La grande trasformazione che molti definiscono “la quarta rivoluzione industriale” è ben rappresentata da alcuni macro trend: 20 anni fa meno dell’1% della popolazione mondiale era connesso in rete, dieci anni fa era il 15% e oggi siamo al 75%.
Le persone connesse sono dentro un mondo sempre più digitale, al punto che nel 2025 si stima che vi saranno più di 50 miliardi di dispositivi collegati alla rete. È un gigantesco cambiamento che interessa tutte le dimensioni dell’agire umano: dal modo di apprendere al modo di lavorare, fino al modo di avere cura di sé. In questo quadro le aziende del settore metalmeccanico possono ottenere enormi risultati dall’applicazione di queste tecnologie in tutto il processo industriale.
Ci può fare alcuni esempi concreti di come questi ultimi stanno cambiando?
Ci sono ormai diversi esempi anche nel nostro paese di come l’applicazione delle tecnologie oggetto dell’indagine stia modificando il modo di lavorare delle nostre imprese. Ad esempio, il crescente utilizzo di dati forniti dalle stesse macchine utilizzate all’interno del processo produttivo per gestire in modo più efficiente l’attività di manutenzione anche predittiva delle stesse o il miglioramento delle loro perfomance. O, ancora, l’applicazione dei principi della cybersecurity all’insieme dei processi aziendali a maggior criticità. O l’uso crescente della robotica collaborativa anche in ambiti più ampi di quelli strettamente industriali.
Siamo comunque di fronte a una “trasformazione” che non comporta la necessità di “cambiare tutto buttando via tutto”, eliminando ciò che si è creato in anni e anni di sacrifici e investimenti. Anzi, vi sono molte testimonianze virtuose di come si possa operare in maniera graduale, adoperando macchinari e impianti già esistenti, andando ad agire con interventi mirati che, a costi sostenibili, ne permettano un’evoluzione digitale. Tutto ciò è fondamentale per garantire sostenibilità e concreta attuazione a tale processo.
La quarta rivoluzione industriale promette di valorizzare ancora di più le persone. Come gli imprenditori del vostro settore stanno sensibilizzando i collaboratori rispetto al tema?

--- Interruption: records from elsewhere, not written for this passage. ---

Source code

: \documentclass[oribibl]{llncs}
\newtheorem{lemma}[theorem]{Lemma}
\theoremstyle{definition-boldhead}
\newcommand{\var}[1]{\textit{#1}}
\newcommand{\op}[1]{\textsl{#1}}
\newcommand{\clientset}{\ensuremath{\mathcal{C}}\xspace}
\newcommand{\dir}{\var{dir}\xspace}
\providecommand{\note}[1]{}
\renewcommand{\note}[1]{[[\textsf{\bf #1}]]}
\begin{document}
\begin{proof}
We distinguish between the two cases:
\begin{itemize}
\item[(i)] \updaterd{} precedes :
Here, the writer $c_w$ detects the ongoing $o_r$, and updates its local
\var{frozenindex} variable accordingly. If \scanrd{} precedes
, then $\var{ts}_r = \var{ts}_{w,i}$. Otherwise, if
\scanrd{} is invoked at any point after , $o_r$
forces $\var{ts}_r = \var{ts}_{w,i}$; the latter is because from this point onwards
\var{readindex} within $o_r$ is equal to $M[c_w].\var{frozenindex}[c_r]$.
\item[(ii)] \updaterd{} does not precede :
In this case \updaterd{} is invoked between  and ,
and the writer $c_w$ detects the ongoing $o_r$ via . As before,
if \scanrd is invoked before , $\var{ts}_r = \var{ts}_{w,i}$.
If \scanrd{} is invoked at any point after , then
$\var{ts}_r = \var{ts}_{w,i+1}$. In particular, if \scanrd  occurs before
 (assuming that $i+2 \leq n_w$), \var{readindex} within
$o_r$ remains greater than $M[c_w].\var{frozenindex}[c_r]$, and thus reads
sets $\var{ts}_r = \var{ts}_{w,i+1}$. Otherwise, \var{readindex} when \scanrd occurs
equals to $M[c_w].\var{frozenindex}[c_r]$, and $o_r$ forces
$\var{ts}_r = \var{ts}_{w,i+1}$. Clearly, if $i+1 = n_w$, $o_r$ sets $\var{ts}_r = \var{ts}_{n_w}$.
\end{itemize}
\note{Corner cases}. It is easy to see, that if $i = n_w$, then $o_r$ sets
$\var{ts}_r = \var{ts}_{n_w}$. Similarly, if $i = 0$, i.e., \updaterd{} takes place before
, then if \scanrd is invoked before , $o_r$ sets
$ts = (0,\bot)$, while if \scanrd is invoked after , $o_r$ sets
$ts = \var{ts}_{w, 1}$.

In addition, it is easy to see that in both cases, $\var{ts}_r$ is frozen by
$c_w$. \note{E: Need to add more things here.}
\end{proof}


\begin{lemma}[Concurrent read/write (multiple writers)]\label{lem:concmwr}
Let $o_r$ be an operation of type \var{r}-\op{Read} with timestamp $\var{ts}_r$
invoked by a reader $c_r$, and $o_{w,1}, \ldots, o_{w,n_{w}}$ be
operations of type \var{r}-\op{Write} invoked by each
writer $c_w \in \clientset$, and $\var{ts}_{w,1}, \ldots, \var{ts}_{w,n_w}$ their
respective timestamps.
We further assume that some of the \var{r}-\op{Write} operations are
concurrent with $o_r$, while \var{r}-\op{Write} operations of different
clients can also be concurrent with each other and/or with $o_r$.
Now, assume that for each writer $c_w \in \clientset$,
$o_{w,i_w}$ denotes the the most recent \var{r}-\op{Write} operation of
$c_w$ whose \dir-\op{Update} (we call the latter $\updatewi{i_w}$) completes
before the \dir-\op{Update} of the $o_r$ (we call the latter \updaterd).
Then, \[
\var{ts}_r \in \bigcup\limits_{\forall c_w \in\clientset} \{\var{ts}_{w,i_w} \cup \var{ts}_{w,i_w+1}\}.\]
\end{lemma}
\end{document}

Il fattore umano è decisivo per il successo di questa “grande trasformazione”.
Le risorse umane saranno sempre più qualificate e affiancate da lavoro a basso valore aggiunto o ripetitivo, svolto invece sempre più da macchine. E la persona con la “P maiuscola” sarà ancora una volta beneficiaria e al centro di questa nuova epoca. Ecco perché serve investire sulle competenze – vecchie e nuove – ma serve soprattutto sviluppare le cosiddette “soft skill”, le quali consentono ai nostri collaboratori di adattarsi a scenari complessi e mutevoli allo stesso tempo.
È necessaria anche una grande azione per lo sviluppo delle competenze tecniche associate al digitale in tutti i gradi dell’istruzione, servono nuove professionalità e managerialità. Basti pensare ai “data analyst”, che dovranno aiutare le imprese nel “governare” i miliardi di dati prodotti dalle nuove filiere produttive o ai servizi di “pre e post-sale” in nuove forme di relazione con i clienti e i consumatori finali.
Siamo chiamati a diffondere una nuova cultura. Dobbiamo fare sì che coloro che non hanno ancora adottato tecnologie o che guardano con diffidenza e preoccupazione a questi cambiamenti ne possano comprendere i benefici per la loro azienda. Per questo stiamo lanciando un grande programma di iniziative volte a sensibilizzare tutte le nostre imprese, dalla più grande alla più piccola, sulle opportunità della nuova “Fabbrica intelligente”. Pensiamo che questa “rivoluzione” industriale possa essere in realtà una “evoluzione” verso una nuova dimensione di fabbrica, se saremo in grado di comprenderla fino in fondo e di accompagnare questo fondamentale percorso di cambiamento cogliendo le opportunità nell’interesse delle imprese, delle persone e del paese.